WORK INSTRUCTION:
The listing is to be duplicated in full, exactly as written.

INFORMATION PROVIDED:
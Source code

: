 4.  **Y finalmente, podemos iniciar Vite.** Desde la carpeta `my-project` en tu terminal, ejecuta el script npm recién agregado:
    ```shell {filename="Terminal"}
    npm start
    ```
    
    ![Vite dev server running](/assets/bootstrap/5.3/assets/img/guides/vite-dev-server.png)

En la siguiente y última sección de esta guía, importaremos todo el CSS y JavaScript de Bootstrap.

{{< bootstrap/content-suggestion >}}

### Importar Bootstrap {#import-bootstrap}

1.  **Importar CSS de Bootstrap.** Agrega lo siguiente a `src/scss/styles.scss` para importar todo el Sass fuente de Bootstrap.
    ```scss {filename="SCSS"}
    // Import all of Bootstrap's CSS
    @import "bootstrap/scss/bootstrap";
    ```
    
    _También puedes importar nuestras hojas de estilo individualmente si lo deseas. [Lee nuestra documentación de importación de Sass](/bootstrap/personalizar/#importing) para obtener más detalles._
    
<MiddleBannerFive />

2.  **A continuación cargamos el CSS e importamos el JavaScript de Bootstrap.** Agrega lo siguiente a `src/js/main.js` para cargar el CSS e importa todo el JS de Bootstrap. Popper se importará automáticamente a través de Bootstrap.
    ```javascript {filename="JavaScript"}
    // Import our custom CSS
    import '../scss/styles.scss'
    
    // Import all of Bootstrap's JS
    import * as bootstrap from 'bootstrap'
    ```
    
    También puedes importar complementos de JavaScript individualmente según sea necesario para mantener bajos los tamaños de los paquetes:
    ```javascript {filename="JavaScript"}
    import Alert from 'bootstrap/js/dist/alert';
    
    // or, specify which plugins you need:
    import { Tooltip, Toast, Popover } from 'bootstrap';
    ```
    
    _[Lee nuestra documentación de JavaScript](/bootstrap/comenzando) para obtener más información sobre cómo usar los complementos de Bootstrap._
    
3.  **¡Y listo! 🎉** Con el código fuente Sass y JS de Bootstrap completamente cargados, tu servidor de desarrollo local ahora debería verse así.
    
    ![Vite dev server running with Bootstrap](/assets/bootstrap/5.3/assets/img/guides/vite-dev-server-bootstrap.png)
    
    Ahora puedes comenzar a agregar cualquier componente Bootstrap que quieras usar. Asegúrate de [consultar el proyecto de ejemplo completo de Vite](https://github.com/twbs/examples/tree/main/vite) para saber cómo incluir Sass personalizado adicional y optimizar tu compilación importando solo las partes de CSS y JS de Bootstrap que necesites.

TASK RESULT:
Source code

: 4.  **Y finalmente, podemos iniciar Vite.** Desde la carpeta `my-project` en tu terminal, ejecuta el script npm recién agregado:
    ```shell {filename="Terminal"}
    npm start
    ```
    
    ![Vite dev server running](/assets/bootstrap/5.3/assets/img/guides/vite-dev-server.png)

En la siguiente y última sección de esta guía, importaremos todo el CSS y JavaScript de Bootstrap.

{{< bootstrap/content-suggestion >}}

### Importar Bootstrap {#import-bootstrap}

1.  **Importar CSS de Bootstrap.** Agrega lo siguiente a `src/scss/styles.scss` para importar todo el Sass fuente de Bootstrap.
    ```scss {filename="SCSS"}
    // Import all of Bootstrap's CSS
    @import "bootstrap/scss/bootstrap";
    ```
    
    _También puedes importar nuestras hojas de estilo individualmente si lo deseas. [Lee nuestra documentación de importación de Sass](/bootstrap/personalizar/#importing) para obtener más detalles._
    
<MiddleBannerFive />

2.  **A continuación cargamos el CSS e importamos el JavaScript de Bootstrap.** Agrega lo siguiente a `src/js/main.js` para cargar el CSS e importa todo el JS de Bootstrap. Popper se importará automáticamente a través de Bootstrap.
    ```javascript {filename="JavaScript"}
    // Import our custom CSS
    import '../scss/styles.scss'
    
    // Import all of Bootstrap's JS
    import * as bootstrap from 'bootstrap'
    ```
    
    También puedes importar complementos de JavaScript individualmente según sea necesario para mantener bajos los tamaños de los paquetes:
    ```javascript {filename="JavaScript"}
    import Alert from 'bootstrap/js/dist/alert';
    
    // or, specify which plugins you need:
    import { Tooltip, Toast, Popover } from 'bootstrap';
    ```
    
    _[Lee nuestra documentación de JavaScript](/bootstrap/comenzando) para obtener más información sobre cómo usar los complementos de Bootstrap._
    
3.  **¡Y listo! 🎉** Con el código fuente Sass y JS de Bootstrap completamente cargados, tu servidor de desarrollo local ahora debería verse así.
    
    ![Vite dev server running with Bootstrap](/assets/bootstrap/5.3/assets/img/guides/vite-dev-server-bootstrap.png)
    
    Ahora puedes comenzar a agregar cualquier componente Bootstrap que quieras usar. Asegúrate de [consultar el proyecto de ejemplo completo de Vite](https://github.com/twbs/examples/tree/main/vite) para saber cómo incluir Sass personalizado adicional y optimizar tu compilación importando solo las partes de CSS y JS de Bootstrap que necesites.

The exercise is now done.